Identifying the pattern of powers of i

To find the pattern, we'll list down the powers of i and see if there's a repeating cycle: \(\mathrm{i}^{1} = i\) \(\mathrm{i}^{2} = -1\) \(\mathrm{i}^{3} = i(-1) = -i\) \(\mathrm{i}^{4} = (-1)^{2} = 1\) \(\mathrm{i}^{5} = \mathrm{i}\cdot \mathrm{i}^{4} = i\) \(\mathrm{i}^{6} = \mathrm{i}^{2}\cdot \mathrm{i}^{4} = -1\) We can observe that there is a repeating cycle in the powers of i every 4 powers, i.e., the pattern is "i, -1, -i, 1".

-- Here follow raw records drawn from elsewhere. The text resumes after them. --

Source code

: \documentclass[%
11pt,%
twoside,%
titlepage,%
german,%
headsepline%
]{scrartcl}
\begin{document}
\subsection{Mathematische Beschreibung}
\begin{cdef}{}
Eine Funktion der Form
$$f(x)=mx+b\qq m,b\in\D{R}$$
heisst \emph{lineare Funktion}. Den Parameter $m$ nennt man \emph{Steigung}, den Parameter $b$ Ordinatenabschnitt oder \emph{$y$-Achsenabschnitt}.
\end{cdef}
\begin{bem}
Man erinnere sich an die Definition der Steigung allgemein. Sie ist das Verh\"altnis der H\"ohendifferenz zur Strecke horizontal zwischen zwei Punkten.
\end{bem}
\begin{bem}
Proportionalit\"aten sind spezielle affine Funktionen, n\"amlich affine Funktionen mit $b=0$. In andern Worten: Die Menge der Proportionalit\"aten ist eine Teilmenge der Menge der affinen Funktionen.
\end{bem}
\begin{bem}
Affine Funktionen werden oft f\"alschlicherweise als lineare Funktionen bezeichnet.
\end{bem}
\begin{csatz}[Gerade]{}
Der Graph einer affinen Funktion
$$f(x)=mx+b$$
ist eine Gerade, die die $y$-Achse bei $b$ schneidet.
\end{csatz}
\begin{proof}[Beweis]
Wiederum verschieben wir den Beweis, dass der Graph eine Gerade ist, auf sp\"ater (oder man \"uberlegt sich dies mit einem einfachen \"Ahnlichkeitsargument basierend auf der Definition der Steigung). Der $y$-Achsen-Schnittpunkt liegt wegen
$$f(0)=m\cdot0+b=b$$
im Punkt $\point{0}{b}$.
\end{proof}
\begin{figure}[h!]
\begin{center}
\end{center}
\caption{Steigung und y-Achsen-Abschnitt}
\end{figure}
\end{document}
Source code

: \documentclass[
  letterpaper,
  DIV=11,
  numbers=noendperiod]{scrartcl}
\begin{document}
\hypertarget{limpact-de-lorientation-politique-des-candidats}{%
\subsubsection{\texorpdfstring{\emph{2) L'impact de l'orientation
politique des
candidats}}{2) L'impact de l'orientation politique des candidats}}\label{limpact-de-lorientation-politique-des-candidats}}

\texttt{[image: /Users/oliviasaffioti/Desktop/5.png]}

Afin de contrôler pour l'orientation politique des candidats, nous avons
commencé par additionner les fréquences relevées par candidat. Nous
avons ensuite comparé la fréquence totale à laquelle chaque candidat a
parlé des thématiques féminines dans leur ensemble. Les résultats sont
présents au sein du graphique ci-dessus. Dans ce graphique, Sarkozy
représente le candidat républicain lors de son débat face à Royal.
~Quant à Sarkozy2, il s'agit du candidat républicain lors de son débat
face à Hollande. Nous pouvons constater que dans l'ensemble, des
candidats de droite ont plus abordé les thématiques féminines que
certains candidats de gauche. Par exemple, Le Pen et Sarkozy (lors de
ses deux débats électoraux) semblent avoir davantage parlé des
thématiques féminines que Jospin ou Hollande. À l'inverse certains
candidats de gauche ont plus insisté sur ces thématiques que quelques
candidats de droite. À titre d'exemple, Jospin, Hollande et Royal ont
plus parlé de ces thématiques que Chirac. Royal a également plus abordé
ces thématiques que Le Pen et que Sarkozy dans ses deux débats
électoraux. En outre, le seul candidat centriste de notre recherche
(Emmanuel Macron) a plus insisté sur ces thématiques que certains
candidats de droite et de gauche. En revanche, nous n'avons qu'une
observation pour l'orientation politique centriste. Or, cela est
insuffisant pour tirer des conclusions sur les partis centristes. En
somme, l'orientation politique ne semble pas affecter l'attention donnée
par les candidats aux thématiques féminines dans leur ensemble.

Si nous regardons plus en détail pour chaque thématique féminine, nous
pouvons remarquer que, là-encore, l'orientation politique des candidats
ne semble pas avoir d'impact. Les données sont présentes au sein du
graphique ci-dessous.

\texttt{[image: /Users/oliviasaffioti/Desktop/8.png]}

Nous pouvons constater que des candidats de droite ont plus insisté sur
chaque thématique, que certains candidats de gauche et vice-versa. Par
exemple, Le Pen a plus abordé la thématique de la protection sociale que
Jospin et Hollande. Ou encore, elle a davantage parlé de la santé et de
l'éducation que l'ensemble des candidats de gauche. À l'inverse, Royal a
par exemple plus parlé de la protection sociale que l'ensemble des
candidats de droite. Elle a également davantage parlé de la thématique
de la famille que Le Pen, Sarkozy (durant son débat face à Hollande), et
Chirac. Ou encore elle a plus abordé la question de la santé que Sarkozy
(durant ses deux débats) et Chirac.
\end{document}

Calculating the sum of the series with the pattern

As we know that the sum has 1000 terms, let's divide 1000 by the length of the pattern (4) to see the number of complete cycles in the sum: \(1000 / 4 = 250\) This tells us that there are 250 complete cycles in the sum of the series. Since each complete cycle has a sum of 0, i.e., (i - 1 - i + 1) = 0, this implies that the sum of all the 1000 terms is also 0.

Finding the answer

As the sum of the series is 0, the correct answer is: (b) 0

Key concepts

Imaginary Unit

Understanding the concept of the imaginary unit is fundamental when dealing with complex numbers. The imaginary unit is denoted by the symbol \( i \). It is defined by the property that its square is equal to -1, meaning \( i^2 = -1 \).
This concept is crucial because it extends our number system to include complex numbers, which are combinations of real and imaginary numbers.
Here is what you need to remember about the imaginary unit:

• Imaginary numbers can be thought of as multiples of \( i \).
• The imaginary unit enables us to handle roots of negative numbers, which are not solvable using only real numbers. For example, the square root of -1 is \( i \).
• Every imaginary unit multiplied by any real number still gives us an imaginary number, like 3\( i \) or -5\( i \).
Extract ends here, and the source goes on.